Siamo ancora oltre. Il pop non cerca il featuring, il pop è il featuring. Il pop oggi è la musica urban, inclusi trap e rap. La cosa bella è che il rap è come un Giano bifronte, e dentro ha di tutto, e anche tutto il suo contrario. Un Dio che può guardare con orgoglio al suo passato, e domandarsi cosa sarà del suo futuro. Io voglio pensare che comunque vada sarà un successo, per autocitarmi. Le famiglie invece sono disperse, sempre più, dietro ad una società che fa di molto per fiaccarle nell’animo e nelle economie, inseguendo il mito dei soldi facili, calciatori ieri, influencer oggi, senza dare tempo ai ragazzi di rispettare la Dea Musica per quello per cui esiste, al di là del danaro: armonizzare e aggregare le persone, tirando fuori quello che sono anche nei momenti più difficili.

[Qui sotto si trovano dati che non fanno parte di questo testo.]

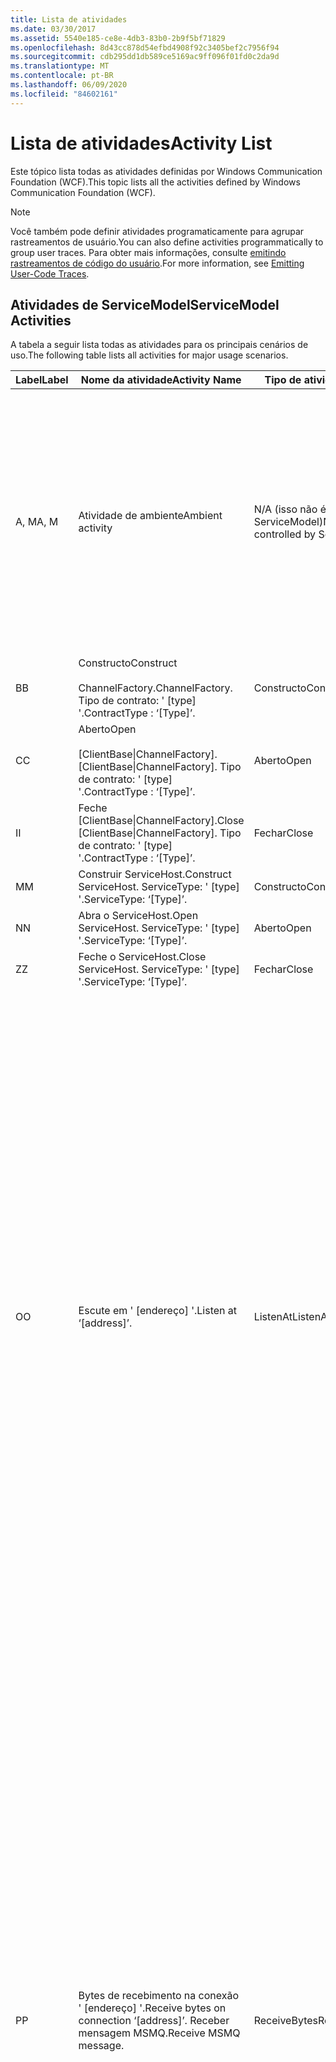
 ```yaml
---
title: Lista de atividades
ms.date: 03/30/2017
ms.assetid: 5540e185-ce8e-4db3-83b0-2b9f5bf71829
ms.openlocfilehash: 8d43cc878d54efbd4908f92c3405bef2c7956f94
ms.sourcegitcommit: cdb295dd1db589ce5169ac9ff096f01fd0c2da9d
ms.translationtype: MT
ms.contentlocale: pt-BR
ms.lasthandoff: 06/09/2020
ms.locfileid: "84602161"
---
```

# <a name="activity-list"></a><span data-ttu-id="7d41e-102">Lista de atividades</span><span class="sxs-lookup"><span data-stu-id="7d41e-102">Activity List</span></span>
<span data-ttu-id="7d41e-103">Este tópico lista todas as atividades definidas por Windows Communication Foundation (WCF).</span><span class="sxs-lookup"><span data-stu-id="7d41e-103">This topic lists all the activities defined by Windows Communication Foundation (WCF).</span></span>  
  
> [!NOTE]
> <span data-ttu-id="7d41e-104">Você também pode definir atividades programaticamente para agrupar rastreamentos de usuário.</span><span class="sxs-lookup"><span data-stu-id="7d41e-104">You can also define activities programmatically to group user traces.</span></span> <span data-ttu-id="7d41e-105">Para obter mais informações, consulte [emitindo rastreamentos de código do usuário](emitting-user-code-traces.md).</span><span class="sxs-lookup"><span data-stu-id="7d41e-105">For more information, see [Emitting User-Code Traces](emitting-user-code-traces.md).</span></span>  
  
## <a name="servicemodel-activities"></a><span data-ttu-id="7d41e-106">Atividades de ServiceModel</span><span class="sxs-lookup"><span data-stu-id="7d41e-106">ServiceModel Activities</span></span>  
 <span data-ttu-id="7d41e-107">A tabela a seguir lista todas as atividades para os principais cenários de uso.</span><span class="sxs-lookup"><span data-stu-id="7d41e-107">The following table lists all activities for major usage scenarios.</span></span>  
  
|<span data-ttu-id="7d41e-108">Label</span><span class="sxs-lookup"><span data-stu-id="7d41e-108">Label</span></span>|<span data-ttu-id="7d41e-109">Nome da atividade</span><span class="sxs-lookup"><span data-stu-id="7d41e-109">Activity Name</span></span>|<span data-ttu-id="7d41e-110">Tipo de atividade</span><span class="sxs-lookup"><span data-stu-id="7d41e-110">Activity Type</span></span>|<span data-ttu-id="7d41e-111">Descrição</span><span class="sxs-lookup"><span data-stu-id="7d41e-111">Description</span></span>|  
|-----------|-------------------|-------------------|-----------------|  
|<span data-ttu-id="7d41e-112">A, M</span><span class="sxs-lookup"><span data-stu-id="7d41e-112">A, M</span></span>|<span data-ttu-id="7d41e-113">Atividade de ambiente</span><span class="sxs-lookup"><span data-stu-id="7d41e-113">Ambient activity</span></span>|<span data-ttu-id="7d41e-114">N/A (isso não é controlado pelo ServiceModel)</span><span class="sxs-lookup"><span data-stu-id="7d41e-114">N/A (this is not controlled by ServiceModel)</span></span>|<span data-ttu-id="7d41e-115">A atividade cuja ID é definida em TLS antes de qualquer chamada para o código de ServiceModel (lado do cliente ou servidor).</span><span class="sxs-lookup"><span data-stu-id="7d41e-115">The activity whose ID is set in TLS before any calls to ServiceModel code (client side or server side).</span></span><br /><br /> <span data-ttu-id="7d41e-116">Exemplo: uma atividade em que Open é chamada no cliente WCF ou serviceHost. Open é chamado.</span><span class="sxs-lookup"><span data-stu-id="7d41e-116">Example: An activity where  open is called on the WCF client or serviceHost.open is called.</span></span>|  
|<span data-ttu-id="7d41e-117">B</span><span class="sxs-lookup"><span data-stu-id="7d41e-117">B</span></span>|<span data-ttu-id="7d41e-118">Constructo</span><span class="sxs-lookup"><span data-stu-id="7d41e-118">Construct</span></span><br /><br /> <span data-ttu-id="7d41e-119">ChannelFactory.</span><span class="sxs-lookup"><span data-stu-id="7d41e-119">ChannelFactory.</span></span> <span data-ttu-id="7d41e-120">Tipo de contrato: ' [type] '.</span><span class="sxs-lookup"><span data-stu-id="7d41e-120">ContractType : ‘[Type]’.</span></span>|<span data-ttu-id="7d41e-121">Constructo</span><span class="sxs-lookup"><span data-stu-id="7d41e-121">Construct</span></span>||  
|<span data-ttu-id="7d41e-122">C</span><span class="sxs-lookup"><span data-stu-id="7d41e-122">C</span></span>|<span data-ttu-id="7d41e-123">Aberto</span><span class="sxs-lookup"><span data-stu-id="7d41e-123">Open</span></span><br /><br /> <span data-ttu-id="7d41e-124">[ClientBase&#124;ChannelFactory].</span><span class="sxs-lookup"><span data-stu-id="7d41e-124">[ClientBase&#124;ChannelFactory].</span></span> <span data-ttu-id="7d41e-125">Tipo de contrato: ' [type] '.</span><span class="sxs-lookup"><span data-stu-id="7d41e-125">ContractType : ‘[Type]’.</span></span>|<span data-ttu-id="7d41e-126">Aberto</span><span class="sxs-lookup"><span data-stu-id="7d41e-126">Open</span></span>||  
|<span data-ttu-id="7d41e-127">I</span><span class="sxs-lookup"><span data-stu-id="7d41e-127">I</span></span>|<span data-ttu-id="7d41e-128">Feche [ClientBase&#124;ChannelFactory].</span><span class="sxs-lookup"><span data-stu-id="7d41e-128">Close [ClientBase&#124;ChannelFactory].</span></span> <span data-ttu-id="7d41e-129">Tipo de contrato: ' [type] '.</span><span class="sxs-lookup"><span data-stu-id="7d41e-129">ContractType : ‘[Type]’.</span></span>|<span data-ttu-id="7d41e-130">Fechar</span><span class="sxs-lookup"><span data-stu-id="7d41e-130">Close</span></span>||  
|<span data-ttu-id="7d41e-131">M</span><span class="sxs-lookup"><span data-stu-id="7d41e-131">M</span></span>|<span data-ttu-id="7d41e-132">Construir ServiceHost.</span><span class="sxs-lookup"><span data-stu-id="7d41e-132">Construct ServiceHost.</span></span> <span data-ttu-id="7d41e-133">ServiceType: ' [type] '.</span><span class="sxs-lookup"><span data-stu-id="7d41e-133">ServiceType: ‘[Type]’.</span></span>|<span data-ttu-id="7d41e-134">Constructo</span><span class="sxs-lookup"><span data-stu-id="7d41e-134">Construct</span></span>||  
|<span data-ttu-id="7d41e-135">N</span><span class="sxs-lookup"><span data-stu-id="7d41e-135">N</span></span>|<span data-ttu-id="7d41e-136">Abra o ServiceHost.</span><span class="sxs-lookup"><span data-stu-id="7d41e-136">Open ServiceHost.</span></span> <span data-ttu-id="7d41e-137">ServiceType: ' [type] '.</span><span class="sxs-lookup"><span data-stu-id="7d41e-137">ServiceType: ‘[Type]’.</span></span>|<span data-ttu-id="7d41e-138">Aberto</span><span class="sxs-lookup"><span data-stu-id="7d41e-138">Open</span></span>||  
|<span data-ttu-id="7d41e-139">Z</span><span class="sxs-lookup"><span data-stu-id="7d41e-139">Z</span></span>|<span data-ttu-id="7d41e-140">Feche o ServiceHost.</span><span class="sxs-lookup"><span data-stu-id="7d41e-140">Close ServiceHost.</span></span> <span data-ttu-id="7d41e-141">ServiceType: ' [type] '.</span><span class="sxs-lookup"><span data-stu-id="7d41e-141">ServiceType: ‘[Type]’.</span></span>|<span data-ttu-id="7d41e-142">Fechar</span><span class="sxs-lookup"><span data-stu-id="7d41e-142">Close</span></span>||  
|<span data-ttu-id="7d41e-143">O</span><span class="sxs-lookup"><span data-stu-id="7d41e-143">O</span></span>|<span data-ttu-id="7d41e-144">Escute em ' [endereço] '.</span><span class="sxs-lookup"><span data-stu-id="7d41e-144">Listen at ‘[address]’.</span></span>|<span data-ttu-id="7d41e-145">ListenAt</span><span class="sxs-lookup"><span data-stu-id="7d41e-145">ListenAt</span></span>|<span data-ttu-id="7d41e-146">Essa e a próxima atividade são específicas de transporte.</span><span class="sxs-lookup"><span data-stu-id="7d41e-146">This and the next activity are transport-specific.</span></span> <span data-ttu-id="7d41e-147">A atividade ListenAt representa o conteúdo que mapeia para o endereço onde o ouvinte de canal escuta.</span><span class="sxs-lookup"><span data-stu-id="7d41e-147">The ListenAt activity represents the content that maps to the address where the channel listener listens at.</span></span> <span data-ttu-id="7d41e-148">No caso do MSMQ, é a própria fila, uma vez que a fila é mapeada para um endereço.</span><span class="sxs-lookup"><span data-stu-id="7d41e-148">In the case of MSMQ, it is the queue itself since the queue maps to one address.</span></span> <span data-ttu-id="7d41e-149">Essa atividade escuta conexões de entrada no caso de transportes orientados a conexões, para mensagens MSMQ no caso do MSMQ.</span><span class="sxs-lookup"><span data-stu-id="7d41e-149">This activity listens for incoming connections in the case of connection-oriented transports, for MSMQ messages in the case of MSMQ.</span></span> <span data-ttu-id="7d41e-150">Essa atividade é criada durante ServiceHost. Open () e contém os rastreamentos relacionados à criação e à descartação do ouvinte, bem como a transferência para todas as atividades ReceiveBytes.</span><span class="sxs-lookup"><span data-stu-id="7d41e-150">This activity is created during ServiceHost.Open(), and contains the traces related to creating and disposing the listener, as well as transferring out to all ReceiveBytes activities.</span></span>|  
|<span data-ttu-id="7d41e-151">P</span><span class="sxs-lookup"><span data-stu-id="7d41e-151">P</span></span>|<span data-ttu-id="7d41e-152">Bytes de recebimento na conexão ' [endereço] '.</span><span class="sxs-lookup"><span data-stu-id="7d41e-152">Receive bytes on connection ‘[address]’.</span></span> <span data-ttu-id="7d41e-153">Receber mensagem MSMQ.</span><span class="sxs-lookup"><span data-stu-id="7d41e-153">Receive MSMQ message.</span></span>|<span data-ttu-id="7d41e-154">ReceiveBytes</span><span class="sxs-lookup"><span data-stu-id="7d41e-154">ReceiveBytes</span></span>|<span data-ttu-id="7d41e-155">Nessa atividade, os dados que eventualmente receberão uma mensagem do WCF serão processados.</span><span class="sxs-lookup"><span data-stu-id="7d41e-155">In this activity, data that will eventually get a WCF message is processed.</span></span> <span data-ttu-id="7d41e-156">Os bytes de entrada são esperados no caso de transporte orientado a conexão ou http.</span><span class="sxs-lookup"><span data-stu-id="7d41e-156">Incoming bytes are waited in the case of connection-oriented transport or http.</span></span> <span data-ttu-id="7d41e-157">Para TCP/named-pipe, o tempo de vida dessa atividade é o tempo de vida da conexão, pois ela é criada quando a conexão é criada.</span><span class="sxs-lookup"><span data-stu-id="7d41e-157">For TCP/named-pipe, the lifetime of this activity is the lifetime of the connection, as it is created when the connection is created.</span></span> <span data-ttu-id="7d41e-158">Para http, é o tempo de vida de uma solicitação de mensagem e é criado quando a mensagem é enviada.</span><span class="sxs-lookup"><span data-stu-id="7d41e-158">For http, it is of the lifetime of a message request and is created when the message is sent.</span></span> <span data-ttu-id="7d41e-159">Essa atividade contém os rastreamentos relacionados à criação e ao descarte da conexão, se aplicável, e transferências para todas as atividades de processamento de mensagem (objeto).</span><span class="sxs-lookup"><span data-stu-id="7d41e-159">This activity contains the traces related to creating and disposing the connection if applicable, as well as transfers out to all message (object) processing activities.</span></span><br /><br /> <span data-ttu-id="7d41e-160">No caso do MSMQ, é a atividade em que a mensagem MSMQ é recuperada.</span><span class="sxs-lookup"><span data-stu-id="7d41e-160">In the case of MSMQ, it is the activity where the MSMQ message is retrieved.</span></span>|  
|<span data-ttu-id="7d41e-161">Q</span><span class="sxs-lookup"><span data-stu-id="7d41e-161">Q</span></span>|<span data-ttu-id="7d41e-162">Processar mensagem [número].</span><span class="sxs-lookup"><span data-stu-id="7d41e-162">Process message [number].</span></span> <span data-ttu-id="7d41e-163">(Observação: [número] é um valor que aumenta de forma monotônico, que começa em 1.)</span><span class="sxs-lookup"><span data-stu-id="7d41e-163">(Note, [number] is a monotonically increasing value which starts at 1.)</span></span>|<span data-ttu-id="7d41e-164">ProcessMessage</span><span class="sxs-lookup"><span data-stu-id="7d41e-164">ProcessMessage</span></span>|<span data-ttu-id="7d41e-165">Processar uma mensagem de entrada.</span><span class="sxs-lookup"><span data-stu-id="7d41e-165">Process an incoming message.</span></span> <span data-ttu-id="7d41e-166">Essa atividade é iniciada quando todos os dados (bytes, mensagem MSMQ) são recebidos para formar um objeto de mensagem do WCF.</span><span class="sxs-lookup"><span data-stu-id="7d41e-166">This activity starts when all the data (bytes, MSMQ message) are received to form a WCF message object.</span></span> <span data-ttu-id="7d41e-167">Os rastreamentos dentro dessa atividade lidam com o processamento de cabeçalho.</span><span class="sxs-lookup"><span data-stu-id="7d41e-167">Traces within this activity deal with header processing.</span></span><br /><br /> <span data-ttu-id="7d41e-168">Depois que uma mensagem que pode ser expedida é formada, a atividade processAction do ServiceHost é alternada para depois de Pesquisar a ID da atividade correspondente.</span><span class="sxs-lookup"><span data-stu-id="7d41e-168">Once a message that can be dispatched is formed, the ServiceHost ProcessAction activity is switched to after looking up the corresponding Activity ID.</span></span>|  
|<span data-ttu-id="7d41e-169">D, S</span><span class="sxs-lookup"><span data-stu-id="7d41e-169">D, S</span></span>|<span data-ttu-id="7d41e-170">Processar ação ' [ação] '.</span><span class="sxs-lookup"><span data-stu-id="7d41e-170">Process action ‘[action]’.</span></span>|<span data-ttu-id="7d41e-171">Processaraction</span><span class="sxs-lookup"><span data-stu-id="7d41e-171">ProcessAction</span></span>|<span data-ttu-id="7d41e-172">Processe a mensagem por meio da pilha de transporte/segurança/RM para expedir a mensagem para o código do usuário no recebimento e na ordem inversa em enviar.</span><span class="sxs-lookup"><span data-stu-id="7d41e-172">Process the message through the Transport/Security/RM stack for dispatching the message to user code on receive, and in the reverse order on send.</span></span><br /><br /> <span data-ttu-id="7d41e-173">No servidor, essa atividade usa a ID de atividade propagada se for enviada no cabeçalho da mensagem por meio de "propagação da atividade"; caso contrário, um novo GUID será criado.</span><span class="sxs-lookup"><span data-stu-id="7d41e-173">On the server, this activity uses the propagated Activity ID if it is sent in the message header via "Activity Propagation"; otherwise, a new GUID is created.</span></span><br /><br /> <span data-ttu-id="7d41e-174">A mensagem de resposta para contratos de solicitação/resposta também é processada nessa atividade.</span><span class="sxs-lookup"><span data-stu-id="7d41e-174">The response message for request/reply contracts is also processed in that activity.</span></span>|  
|<span data-ttu-id="7d41e-175">T</span><span class="sxs-lookup"><span data-stu-id="7d41e-175">T</span></span>|<span data-ttu-id="7d41e-176">Execute ' [IContract. Operation] '.</span><span class="sxs-lookup"><span data-stu-id="7d41e-176">Execute ‘[IContract.Operation]’.</span></span>|<span data-ttu-id="7d41e-177">ExecuteUserCode</span><span class="sxs-lookup"><span data-stu-id="7d41e-177">ExecuteUserCode</span></span>|<span data-ttu-id="7d41e-178">Execute o código do usuário após a expedição no lado do serviço.</span><span class="sxs-lookup"><span data-stu-id="7d41e-178">Execute user code after dispatch on the service side.</span></span> <span data-ttu-id="7d41e-179">Essa atividade fornece um limite para delinear o código ServiceHost do código fornecido pelo usuário.</span><span class="sxs-lookup"><span data-stu-id="7d41e-179">This activity provides a boundary to delineate ServiceHost code from user-provided code.</span></span>|  
  
## <a name="security-activities"></a><span data-ttu-id="7d41e-180">Atividades de segurança</span><span class="sxs-lookup"><span data-stu-id="7d41e-180">Security Activities</span></span>  
 <span data-ttu-id="7d41e-181">A tabela a seguir lista todas as atividades relacionadas à segurança.</span><span class="sxs-lookup"><span data-stu-id="7d41e-181">The following table lists all activities related to Security.</span></span>  
  
|<span data-ttu-id="7d41e-182">Nome da atividade</span><span class="sxs-lookup"><span data-stu-id="7d41e-182">Activity Name</span></span>|<span data-ttu-id="7d41e-183">Tipo de atividade</span><span class="sxs-lookup"><span data-stu-id="7d41e-183">Activity Type</span></span>|<span data-ttu-id="7d41e-184">Descrição</span><span class="sxs-lookup"><span data-stu-id="7d41e-184">Description</span></span>|  
|-------------------|-------------------|-----------------|  
|<span data-ttu-id="7d41e-185">Configurar sessão segura</span><span class="sxs-lookup"><span data-stu-id="7d41e-185">Setup secure session</span></span>|<span data-ttu-id="7d41e-186">SetupSecurity</span><span class="sxs-lookup"><span data-stu-id="7d41e-186">SetupSecurity</span></span>|<span data-ttu-id="7d41e-187">Existe somente no lado do cliente.</span><span class="sxs-lookup"><span data-stu-id="7d41e-187">Exists on the client side only.</span></span> <span data-ttu-id="7d41e-188">Contém todas as trocas de RST \*/SCT para autenticação e a definição do contexto de segurança.</span><span class="sxs-lookup"><span data-stu-id="7d41e-188">Contains all RST\*/SCT exchanges for authentication and setting the security context.</span></span> <span data-ttu-id="7d41e-189">Se `propagateActivity` = `true` , essa atividade será mesclada com as atividades RST/SCT de ação de processo correspondente do serviço \* .</span><span class="sxs-lookup"><span data-stu-id="7d41e-189">If `propagateActivity`=`true`, this activity is merged with the service’s corresponding Process Action RST\*/SCT activities.</span></span>|  
|<span data-ttu-id="7d41e-190">Fechar sessão segura</span><span class="sxs-lookup"><span data-stu-id="7d41e-190">Close secure session</span></span>|<span data-ttu-id="7d41e-191">SetupSecurity</span><span class="sxs-lookup"><span data-stu-id="7d41e-191">SetupSecurity</span></span>|<span data-ttu-id="7d41e-192">Existe no lado do cliente.</span><span class="sxs-lookup"><span data-stu-id="7d41e-192">Exists on the client side.</span></span> <span data-ttu-id="7d41e-193">Contém a troca de mensagens de cancelamento para fechar a sessão segura.</span><span class="sxs-lookup"><span data-stu-id="7d41e-193">Contains the Cancel message exchange for closing the secure session.</span></span> <span data-ttu-id="7d41e-194">Se `propagateActivity` = `true` , essa atividade será mesclada com a ação de processo "Cancelar" do serviço.</span><span class="sxs-lookup"><span data-stu-id="7d41e-194">If `propagateActivity`=`true`, this activity is merged with the Process Action "Cancel" from the service.</span></span>|  
  
 <span data-ttu-id="7d41e-195">A tabela a seguir lista todas as atividades relacionadas ao COM+.</span><span class="sxs-lookup"><span data-stu-id="7d41e-195">The following table lists all activities related to COM+.</span></span>  
  
|<span data-ttu-id="7d41e-196">Nome da atividade</span><span class="sxs-lookup"><span data-stu-id="7d41e-196">Activity Name</span></span>|<span data-ttu-id="7d41e-197">Tipo de atividade</span><span class="sxs-lookup"><span data-stu-id="7d41e-197">Activity Type</span></span>|<span data-ttu-id="7d41e-198">Descrição</span><span class="sxs-lookup"><span data-stu-id="7d41e-198">Description</span></span>|  
|-------------------|-------------------|-----------------|  
|<span data-ttu-id="7d41e-199">Criar instância COM+</span><span class="sxs-lookup"><span data-stu-id="7d41e-199">Create COM+ instance</span></span>|<span data-ttu-id="7d41e-200">TransferToCOMPlus</span><span class="sxs-lookup"><span data-stu-id="7d41e-200">TransferToCOMPlus</span></span>|<span data-ttu-id="7d41e-201">1 instância de atividade para cada chamada COM+ do código WCF</span><span class="sxs-lookup"><span data-stu-id="7d41e-201">1 activity instance for each COM+ call from WCF code</span></span>|  
|<span data-ttu-id="7d41e-202">Executar COM+\<operation></span><span class="sxs-lookup"><span data-stu-id="7d41e-202">Execute COM+ \<operation></span></span>|<span data-ttu-id="7d41e-203">TransferToCOMPlus</span><span class="sxs-lookup"><span data-stu-id="7d41e-203">TransferToCOMPlus</span></span>|<span data-ttu-id="7d41e-204">1 instância de atividade para cada chamada COM+ do código WCF</span><span class="sxs-lookup"><span data-stu-id="7d41e-204">1 activity instance for each COM+ call from WCF code</span></span>|  
  
## <a name="wmi-activities"></a><span data-ttu-id="7d41e-205">Atividades do WMI</span><span class="sxs-lookup"><span data-stu-id="7d41e-205">WMI Activities</span></span>  
 <span data-ttu-id="7d41e-206">A tabela a seguir lista todas as atividades relacionadas ao WMI.</span><span class="sxs-lookup"><span data-stu-id="7d41e-206">The following table lists all activities related to WMI.</span></span>  
  
|<span data-ttu-id="7d41e-207">Nome da atividade</span><span class="sxs-lookup"><span data-stu-id="7d41e-207">Activity Name</span></span>|<span data-ttu-id="7d41e-208">Tipo de atividade</span><span class="sxs-lookup"><span data-stu-id="7d41e-208">Activity Type</span></span>|<span data-ttu-id="7d41e-209">Descrição</span><span class="sxs-lookup"><span data-stu-id="7d41e-209">Description</span></span>|  
|-------------------|-------------------|-----------------|  
|<span data-ttu-id="7d41e-210">Obter WMI</span><span class="sxs-lookup"><span data-stu-id="7d41e-210">WMI get</span></span>|<span data-ttu-id="7d41e-211">WMIGetObject</span><span class="sxs-lookup"><span data-stu-id="7d41e-211">WMIGetObject</span></span>|<span data-ttu-id="7d41e-212">O usuário está recuperando dados do WMI.</span><span class="sxs-lookup"><span data-stu-id="7d41e-212">User is retrieving data from WMI.</span></span>|  
|<span data-ttu-id="7d41e-213">Colocar WMI</span><span class="sxs-lookup"><span data-stu-id="7d41e-213">WMI put</span></span>|<span data-ttu-id="7d41e-214">WmiPutInstance</span><span class="sxs-lookup"><span data-stu-id="7d41e-214">WmiPutInstance</span></span>|<span data-ttu-id="7d41e-215">O usuário está atualizando dados com o WMI.</span><span class="sxs-lookup"><span data-stu-id="7d41e-215">User is updating data with WMI.</span></span>|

Ad un certo punto fai riferimento al fatto che in quel famoso tavolino ti eri seduto come Tommaso e ti eri alzato come Piotta. Sempre parlando di dualità, oggi esiste ancora un Tommaso? Anche in questo hai trovato un baricentro?
Tommaso è il contenitore più grande, ed è sempre stato così. Poi per la vita pubblica Piotta ad un certo punto voleva prendersi tutto lo spazio, ma gli ho parlato e spiegato che era da prepotenti. E quindi lo faccio uscire in base alle necessità, che sia in tour o in studio. Scherzo naturalmente, però il baricentro è assolutamente Tommaso dal giorno uno. Se piace Tommaso bene, se non piace Tommaso bene uguale. Sono così. Mai avuto dubbi e mai fatto troppi patti, artistici o familiari che fossero.

Faccio l’invadente. Giusto perché non so se nella mia vita riuscirò ad intervistarti di nuovo. Che persona sei? Come ti definiresti se ti dovessi descrivere?
Chiama lo psicologo. Non basterebbe un anno per definirmi, anche perché a 50 anni ho già fatto almeno tre vite, e forse questa è la quarta. Ogni parola descrive un fermo immagine, ma la vita e tutti noi siamo in continuo mutamento.